* Task to carry out *
Take from the listing each line that has the string "leftrightarrow".

[[ Information supplied, beginning ]]

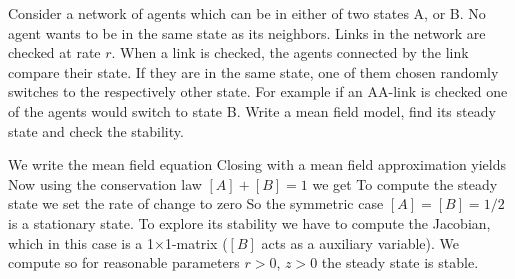 
Consider a network of agents which can be in either of two states A, or B. No agent wants to be in the same state as its neighbors. Links in the network are checked at rate $r$. When a link is checked, the agents connected by the link compare their state. If they are in the same state, one of them chosen randomly switches to the respectively other state. For example if an AA-link is checked one of the agents would switch to state B. Write a mean field model, find its steady state and check the stability. 

\solution

We write the mean field equation
Closing with a mean field approximation yields
Now using the conservation law $[A]+[B]=1$ we get 
To compute the steady state we set the rate of change to zero
So the symmetric case $[A]=[B]=1/2$ is a stationary state. To explore its stability 
we have to compute the Jacobian, which in this case is a 1$\times$1-matrix ($[B]$ acts as a 
auxiliary variable). We compute
so for reasonable parameters $r>0$, $z>0$ the steady state is stable.

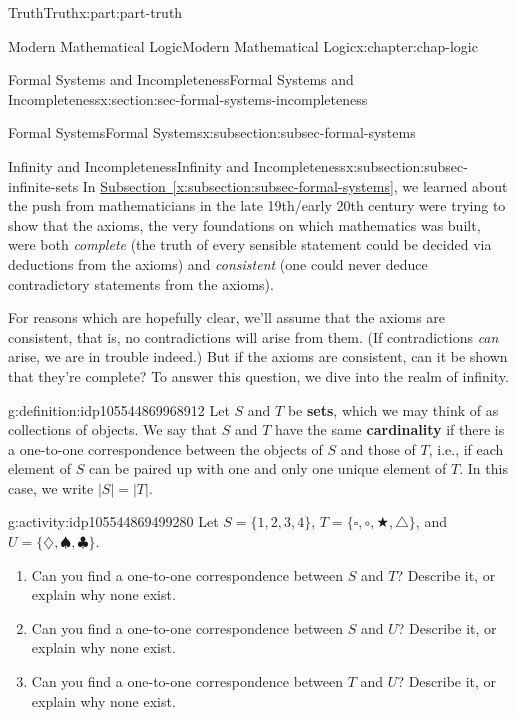 \documentclass[oneside,10pt,]{book}
\newcommand{\xreffont}{\relax}
\newcommand{\terminology}[1]{\textbf{#1}}
\numberwithin{equation}{section}
\begin{document}
\begin{partptx}{Truth}{}{Truth}{}{}{x:part:part-truth}
\begin{chapterptx}{Modern Mathematical Logic}{}{Modern Mathematical Logic}{}{}{x:chapter:chap-logic}
\begin{sectionptx}{Formal Systems and Incompleteness}{}{Formal Systems and Incompleteness}{}{}{x:section:sec-formal-systems-incompleteness}
\begin{subsectionptx}{Formal Systems}{}{Formal Systems}{}{}{x:subsection:subsec-formal-systems}
\end{subsectionptx}
%
%
\typeout{************************************************}
\typeout{************************************************}
%
\begin{subsectionptx}{Infinity and Incompleteness}{}{Infinity and Incompleteness}{}{}{x:subsection:subsec-infinite-sets}
In \hyperref[x:subsection:subsec-formal-systems]{Subsection~{\xreffont\ref{x:subsection:subsec-formal-systems}}}, we learned about the push from mathematicians in the late 19th\slash{}early 20th century were trying to show that the axioms, the very foundations on which mathematics was built, were both \emph{complete} (the truth of every sensible statement could be decided via deductions from the axioms) and \emph{consistent} (one could never deduce contradictory statements from the axioms).%
\par
For reasons which are hopefully clear, we'll assume that the axioms are consistent, that is, no contradictions will arise from them. (If contradictions \emph{can} arise, we are in trouble indeed.) But if the axioms are consistent, can it be shown that they're complete? To answer this question, we dive into the realm of infinity.%
\begin{definition}{}{g:definition:idp105544869968912}%
Let \(S\) and \(T\) be \terminology{sets}, which we may think of as collections of objects. We say that \(S\) and \(T\) have the same \terminology{cardinality} if there is a one-to-one correspondence between the objects of \(S\) and those of \(T\), i.e., if each element of \(S\) can be paired up with one and only one unique element of \(T\). In this case, we write \(|S| = |T|\).%
\end{definition}
\begin{activity}{}{g:activity:idp105544869499280}%
Let \(S = \{1,2,3,4\}\), \(T=\{\square,\circ,\bigstar,\triangle\}\), and \(U = \{\diamondsuit,\spadesuit,\clubsuit\}\).%
%
\begin{enumerate}
\item{}Can you find a one-to-one correspondence between \(S\) and \(T\)? Describe it, or explain why none exist.%
\item{}Can you find a one-to-one correspondence between \(S\) and \(U\)? Describe it, or explain why none exist.%
\item{}Can you find a one-to-one correspondence between \(T\) and \(U\)? Describe it, or explain why none exist.%
\end{enumerate}
\end{activity}%

\end{subsectionptx}
\end{sectionptx}
\end{chapterptx}
\end{partptx}
\end{document}
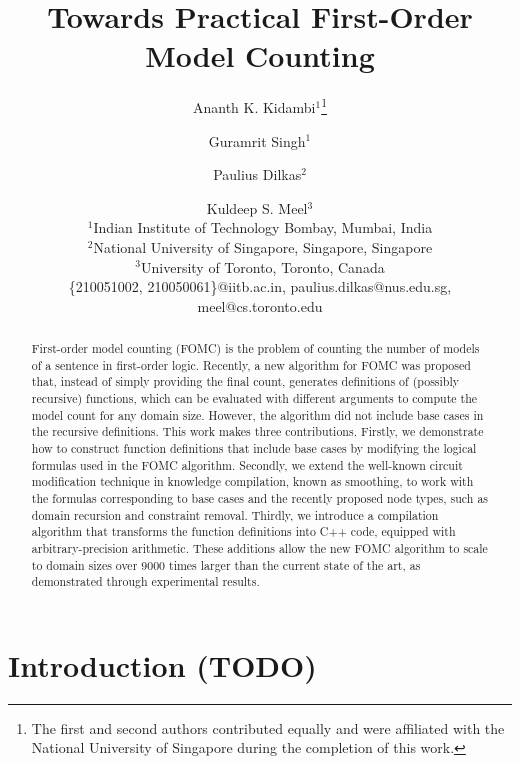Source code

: \documentclass{article}
\title{Towards Practical First-Order Model Counting}
\author{%
  Ananth K. Kidambi$^1$\footnote{The first and second authors contributed equally and were affiliated with the National University of Singapore during the completion of this work.}\and
Guramrit Singh$^1$\and
Paulius Dilkas$^2$\and
Kuldeep S. Meel$^3$ \\
\affiliations
$^1$Indian Institute of Technology Bombay, Mumbai, India\\
$^2$National University of Singapore, Singapore, Singapore\\
$^3$University of Toronto, Toronto, Canada\\
\emails
\{210051002, 210050061\}@iitb.ac.in,
paulius.dilkas@nus.edu.sg,
meel@cs.toronto.edu
}
\theoremstyle{definition}
\begin{document}
\maketitle

\begin{abstract}
  First-order model counting (FOMC) is the problem of counting the number of
  models of a sentence in first-order logic. Recently, a new algorithm for FOMC
  was proposed that, instead of simply providing the final count, generates
  definitions of (possibly recursive) functions, which can be evaluated with
  different arguments to compute the model count for any domain size. However,
  the algorithm did not include base cases in the recursive definitions. This
  work makes three contributions. Firstly, we demonstrate how to construct
  function definitions that include base cases by modifying the logical formulas
  used in the FOMC algorithm. Secondly, we extend the well-known circuit
  modification technique in knowledge compilation, known as smoothing, to work
  with the formulas corresponding to base cases and the recently proposed node
  types, such as domain recursion and constraint removal. Thirdly, we introduce
  a compilation algorithm that transforms the function definitions into C++
  code, equipped with arbitrary-precision arithmetic. These additions allow the
  new FOMC algorithm to scale to domain sizes over \num{9000} times larger than
  the current state of the art, as demonstrated through experimental results.
\end{abstract}

\section{Introduction (TODO)}

\end{document}
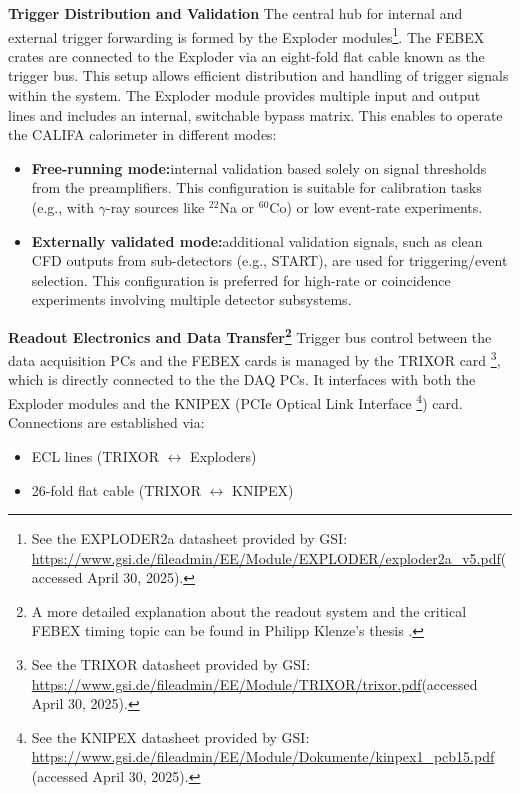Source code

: \textbf{Trigger Distribution and Validation}\newline
The central hub for internal and external trigger forwarding is formed by the Exploder modules\footnote{See the EXPLODER2a datasheet provided by GSI: \url{https://www.gsi.de/fileadmin/EE/Module/EXPLODER/exploder2a\_v5.pdf}(accessed April 30, 2025).}. The FEBEX crates are connected to the Exploder via an eight-fold flat cable known as the trigger bus. This setup allows efficient distribution and handling of trigger signals within the system.\newline
The Exploder module provides multiple input and output lines and includes an internal, switchable bypass matrix. This enables to operate the CALIFA calorimeter in different modes:
\begin{itemize}
\item \textbf{Free-running mode:}internal validation based solely on signal thresholds from the preamplifiers. This configuration is suitable for calibration tasks (e.g., with $\gamma$-ray sources like $^{22}$Na or $^{60}$Co) or low event-rate experiments.
\item \textbf{Externally validated mode:}additional validation signals, such as clean CFD outputs from sub-detectors (e.g., START), are used for triggering/event selection. This configuration is preferred for high-rate or coincidence experiments involving multiple detector subsystems.
\end{itemize}
\textbf{Readout Electronics and Data Transfer\footnote{A more detailed explanation about the readout system and the critical FEBEX timing topic can be found in Philipp Klenze's thesis \cite{pklenze}.}}\newline
Trigger bus control between the data acquisition PCs and the FEBEX cards is managed by the TRIXOR card \footnote{See the TRIXOR datasheet provided by GSI: \url{https://www.gsi.de/fileadmin/EE/Module/TRIXOR/trixor.pdf}(accessed April 30, 2025).}, which is directly connected to the the DAQ PCs. It interfaces with both the Exploder modules and the KNIPEX (PCIe Optical Link Interface \footnote{See the KNIPEX datasheet provided by GSI: \url{https://www.gsi.de/fileadmin/EE/Module/Dokumente/kinpex1\_pcb15.pdf} (accessed April 30, 2025).}) card. Connections are established via:
\begin{itemize}
\item ECL lines (TRIXOR $\leftrightarrow$ Exploders)
\item 26-fold flat cable (TRIXOR $\leftrightarrow$ KNIPEX)
\end{itemize}
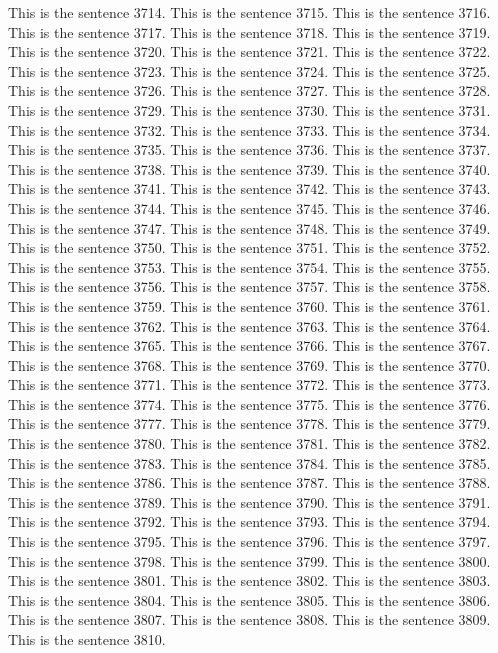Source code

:\documentclass{article}
\begin{document}
This is the sentence 3714.
This is the sentence 3715.
This is the sentence 3716.
This is the sentence 3717.
This is the sentence 3718.
This is the sentence 3719.
This is the sentence 3720.
This is the sentence 3721.
This is the sentence 3722.
This is the sentence 3723.
This is the sentence 3724.
This is the sentence 3725.
This is the sentence 3726.
This is the sentence 3727.
This is the sentence 3728.
This is the sentence 3729.
This is the sentence 3730.
This is the sentence 3731.
This is the sentence 3732.
This is the sentence 3733.
This is the sentence 3734.
This is the sentence 3735.
This is the sentence 3736.
This is the sentence 3737.
This is the sentence 3738.
This is the sentence 3739.
This is the sentence 3740.
This is the sentence 3741.
This is the sentence 3742.
This is the sentence 3743.
This is the sentence 3744.
This is the sentence 3745.
This is the sentence 3746.
This is the sentence 3747.
This is the sentence 3748.
This is the sentence 3749.
This is the sentence 3750.
This is the sentence 3751.
This is the sentence 3752.
This is the sentence 3753.
This is the sentence 3754.
This is the sentence 3755.
This is the sentence 3756.
This is the sentence 3757.
This is the sentence 3758.
This is the sentence 3759.
This is the sentence 3760.
This is the sentence 3761.
This is the sentence 3762.
This is the sentence 3763.
This is the sentence 3764.
This is the sentence 3765.
This is the sentence 3766.
This is the sentence 3767.
This is the sentence 3768.
This is the sentence 3769.
This is the sentence 3770.
This is the sentence 3771.
This is the sentence 3772.
This is the sentence 3773.
This is the sentence 3774.
This is the sentence 3775.
This is the sentence 3776.
This is the sentence 3777.
This is the sentence 3778.
This is the sentence 3779.
This is the sentence 3780.
This is the sentence 3781.
This is the sentence 3782.
This is the sentence 3783.
This is the sentence 3784.
This is the sentence 3785.
This is the sentence 3786.
This is the sentence 3787.
This is the sentence 3788.
This is the sentence 3789.
This is the sentence 3790.
This is the sentence 3791.
This is the sentence 3792.
This is the sentence 3793.
This is the sentence 3794.
This is the sentence 3795.
This is the sentence 3796.
This is the sentence 3797.
This is the sentence 3798.
This is the sentence 3799.
This is the sentence 3800.
This is the sentence 3801.
This is the sentence 3802.
This is the sentence 3803.
This is the sentence 3804.
This is the sentence 3805.
This is the sentence 3806.
This is the sentence 3807.
This is the sentence 3808.
This is the sentence 3809.
This is the sentence 3810.
\end{document}
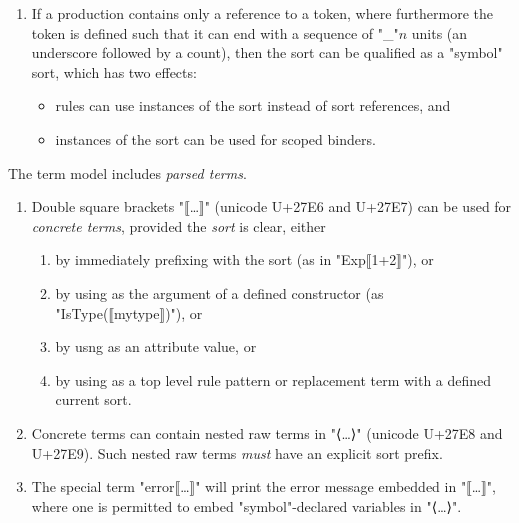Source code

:\documentclass[11pt]{article} %
\begin{document}
\begin{manual}
\begin{enumerate}
  \item If a production contains only a reference to a token, where furthermore the token is defined
    such that it can end with a sequence of "_"$n$ units (an underscore followed by a count), then
    the sort can be qualified as a "symbol" sort, which has two effects:
    \begin{itemize}
    \item rules can use instances of the sort instead of sort references, and
    \item instances of the sort can be used for scoped binders.
    \end{itemize}

  \end{enumerate}
\end{manual}

\begin{manual}\label{man:parsed}
  The term model includes \emph{parsed terms}.
  \begin{enumerate}

  \item Double square brackets "⟦…⟧" (unicode U+27E6 and U+27E7) can be used for \emph{concrete
      terms}, provided the \emph{sort} is clear, either
    \begin{enumerate}
    \item by immediately prefixing with the sort (as in "Exp⟦1+2⟧"), or
    \item by using as the argument of a defined constructor (as "IsType(⟦mytype⟧)"), or
    \item by usng as an attribute value, or
    \item by using as a top level rule pattern or replacement term with a defined current sort.
    \end{enumerate}

  \item Concrete terms can contain nested raw terms in "⟨…⟩" (unicode U+27E8 and U+27E9). Such
    nested raw terms \emph{must} have an explicit sort prefix.

  \item The special term "error⟦…⟧" will print the error message embedded in "⟦…⟧", where one is
    permitted to embed "symbol"-declared variables in "⟨…⟩".

  \end{enumerate}

\end{manual}
\end{document}
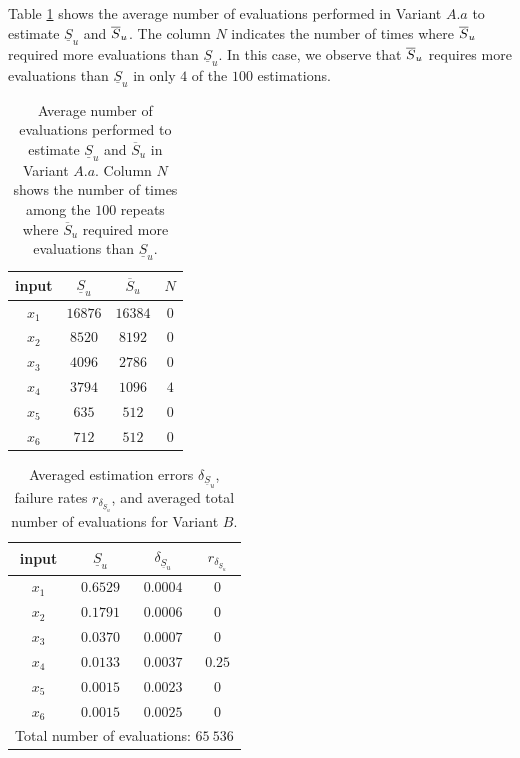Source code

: Table \ref{comparison.bratley} shows the average number of evaluations performed in Variant $A.a$ to estimate $\underline{S}_u$ and $\ov{$S$}_u$. The column $N$ indicates the number of times where $\ov{$S$}_u$ required more evaluations than $\underline{S}_u$. In this case, we observe that $\ov{$S$}_u$ requires more evaluations than $\underline{S}_u$ in only $4$ of the $100$ estimations.
\begin{table}[t]
\caption{Average number of evaluations performed to estimate $\underline{S}_u$ and $\overline{S}_u$ in Variant $A.a$. Column $N$ shows the number of times among the $100$ repeats where $\overline{S}_u$ required more evaluations than $\underline{S}_u$.}
\centering
\begin{tabular}{cccc}
\hline
 input & $\underline{S}_u$ & $\overline{S}_u$ & $N$ \\ \hline
 $x_1$ & $16876$ & $16384$ & $0$ \\  \hline
 $x_2$ & $8520$ & $8192$ & $0$ \\  \hline
 $x_3$ & $4096$ & $2786$ & $0$ \\  \hline
 $x_4$ & $3794$ & $1096$ & $4$ \\  \hline
 $x_5$ & $635$ & $512$ & $0$ \\  \hline
 $x_6$ & $712$ & $512$ & $0$ \\ 
\hline 
\end{tabular}
\label{comparison.bratley}
\end{table}
\begin{table}[t]
\caption{Averaged estimation errors $\delta_{\underline{S}_u}$, failure rates $r_{\delta_{\underline{S}_u}}$, and averaged total number of evaluations for Variant $B$.}
\centering
\begin{tabular}{cccc}
\hline
 input & $\underline{S}_u$ & $\delta_{\underline{S}_u}$ & $r_{\delta_{\underline{S}_u}}$ \\ \hline
 $x_1$ & $0.6529$ &  $0.0004$ & $0$ \\ \hline
 $x_2$ & $0.1791$ &  $0.0006$ & $0$ \\ \hline
 $x_3$ & $0.0370$ &  $0.0007$ & $0$ \\ \hline
 $x_4$ & $0.0133$ &  $0.0037$ & $0.25$    \\ \hline
 $x_5$ & $0.0015$ & $0.0023$ & $0$  \\ \hline
 $x_6$ & $0.0015$ & $0.0025$ & $0$  \\ \hline \hline
\multicolumn{4}{l}{Total number of evaluations: $65 \ 536$}\\ \hline 
\end{tabular}
\label{res.bratley.B}
\end{table}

[[ Information supplied, end ]]

* Response to this task *
\item ECL lines (TRIXOR $\leftrightarrow$ Exploders)
\item 26-fold flat cable (TRIXOR $\leftrightarrow$ KNIPEX)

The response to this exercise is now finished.